I could feel the stress rising as I rummaged through the messy countertop. Here I was, at home with a newborn baby, a toddler, and a preschooler. After taking a month off of work, my husband had just returned to his office, and I couldn’t find my cell-phone charger anywhere. With a few mournful beeps, the battery on my phone drained as I frantically searched for the charger. No usable phone meant no stress-texting my husband and no contacting fellow moms on a whim to arrange playdates or simply connect to stay sane. Even though I don’t use my phone much, its presence reassures me that I have a lifeline in the unpredictable, long days as a stay-at-home mom. 

As my children dashed around the house that Wednesday morning, I rushed into my bedroom to look in one more place for the phone charger. I paced through the room, and something caught my eye: gold letters that formed the words Daily Roman Missal. I stopped suddenly as a feeling of shame washed over me. I had spent the last several minutes of my morning hunting nonstop for a cell-phone charger, but I had not taken even a few moments for quiet prayer and reflection. 

I grabbed the missal and flipped through the pages to find the Mass readings for the day. Taking just a few moments to read through the Scripture passages, I added in my own quiet prayers before I entered back into the chaos of life with young children. St. Paul’s exhortation, found in the First Reading, bounced in my mind: “Strive eagerly for the greatest spiritual gifts” (1 Corinthians 12:31). 

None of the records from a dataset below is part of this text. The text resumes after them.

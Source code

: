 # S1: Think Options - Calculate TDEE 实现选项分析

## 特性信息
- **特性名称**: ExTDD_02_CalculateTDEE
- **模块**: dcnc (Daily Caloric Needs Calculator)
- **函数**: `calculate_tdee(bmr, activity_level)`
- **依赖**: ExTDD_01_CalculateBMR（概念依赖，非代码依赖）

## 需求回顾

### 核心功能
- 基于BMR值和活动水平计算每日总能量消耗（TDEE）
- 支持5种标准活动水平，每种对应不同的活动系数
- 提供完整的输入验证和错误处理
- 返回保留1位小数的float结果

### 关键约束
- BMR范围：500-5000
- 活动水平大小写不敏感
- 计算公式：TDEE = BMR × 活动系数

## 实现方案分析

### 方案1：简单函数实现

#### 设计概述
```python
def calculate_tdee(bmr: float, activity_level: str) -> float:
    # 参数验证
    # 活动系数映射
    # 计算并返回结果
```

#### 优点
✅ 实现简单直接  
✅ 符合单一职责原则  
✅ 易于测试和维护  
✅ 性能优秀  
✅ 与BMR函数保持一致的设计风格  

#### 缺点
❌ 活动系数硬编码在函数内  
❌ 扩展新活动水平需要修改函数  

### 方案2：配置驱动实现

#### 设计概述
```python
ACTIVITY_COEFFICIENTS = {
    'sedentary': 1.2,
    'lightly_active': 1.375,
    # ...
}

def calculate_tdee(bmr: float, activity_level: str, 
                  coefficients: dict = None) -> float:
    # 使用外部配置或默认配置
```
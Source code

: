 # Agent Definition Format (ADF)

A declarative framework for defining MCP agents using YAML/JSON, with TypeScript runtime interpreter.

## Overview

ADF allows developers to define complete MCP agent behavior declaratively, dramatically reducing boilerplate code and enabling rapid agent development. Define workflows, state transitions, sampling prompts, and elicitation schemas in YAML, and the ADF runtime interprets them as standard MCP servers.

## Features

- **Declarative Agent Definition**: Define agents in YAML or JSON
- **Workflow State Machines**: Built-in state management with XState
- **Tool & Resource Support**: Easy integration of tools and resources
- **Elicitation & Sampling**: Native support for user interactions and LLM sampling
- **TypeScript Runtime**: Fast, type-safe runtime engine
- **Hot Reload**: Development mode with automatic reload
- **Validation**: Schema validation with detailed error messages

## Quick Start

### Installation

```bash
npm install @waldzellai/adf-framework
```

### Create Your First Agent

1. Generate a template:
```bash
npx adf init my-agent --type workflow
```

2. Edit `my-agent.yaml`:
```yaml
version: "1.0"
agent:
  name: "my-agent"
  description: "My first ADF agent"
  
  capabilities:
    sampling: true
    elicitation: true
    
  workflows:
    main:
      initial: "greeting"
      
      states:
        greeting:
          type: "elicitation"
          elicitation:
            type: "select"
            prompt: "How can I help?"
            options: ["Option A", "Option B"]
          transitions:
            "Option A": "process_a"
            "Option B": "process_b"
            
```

I had been seeking my own interests (finding my phone charger) in earnest, but until that moment, I had given no thought to seeking spiritual gifts. I hadn’t looked for God’s presence or peace in my day, and I hadn’t quieted myself to connect with Him. This incident was a reminder that I desperately needed: Connecting with others is valuable, but connecting with God is more important. 

How many times do I bounce from one conversation, text message, or activity with friends to the next, without first giving God even a minute of my time? I live a fairly uncomplicated and quiet life, yet the more I think about it, the more I realize that I too often make prayer an “optional” activity. 


Instead of relegating prayer to a few spare moments at the end of each day (if I happen to have time), I need to intentionally carve out time to spend with God. #catholicmom

Instead of relegating prayer to a few spare moments at the end of each day (if I happen to have time), I need to intentionally carve out time to spend with God. Within our rich Catholic heritage, there are numerous ways to weave our days around the rhythm of prayer, like the Liturgy of the Hours and the Angelus. I’ve gone through periods of delving into these beautiful prayers, but I’m finding that in the frenzy of postpartum life, instead of getting hung up on the fact that I’ve struggled to incorporate these prayers (and typically end up not praying), I should focus on simplicity and regularity. 

Whether we’re caught up in the chaos of the school year, work, life with small children, or another type of transition, we all go through periods where we can become overwhelmed with stress or exhaustion. While it is important to make time for self-care and build up our friendships with others -- particularly during these unpredictable times -- we can’t leave God waiting on the sidelines. As we dive into the final stretch of the liturgical year (believe it or not, Advent will quickly be on the horizon!), let us seek simple, regular ways to enter into prayerful conversations with God each day.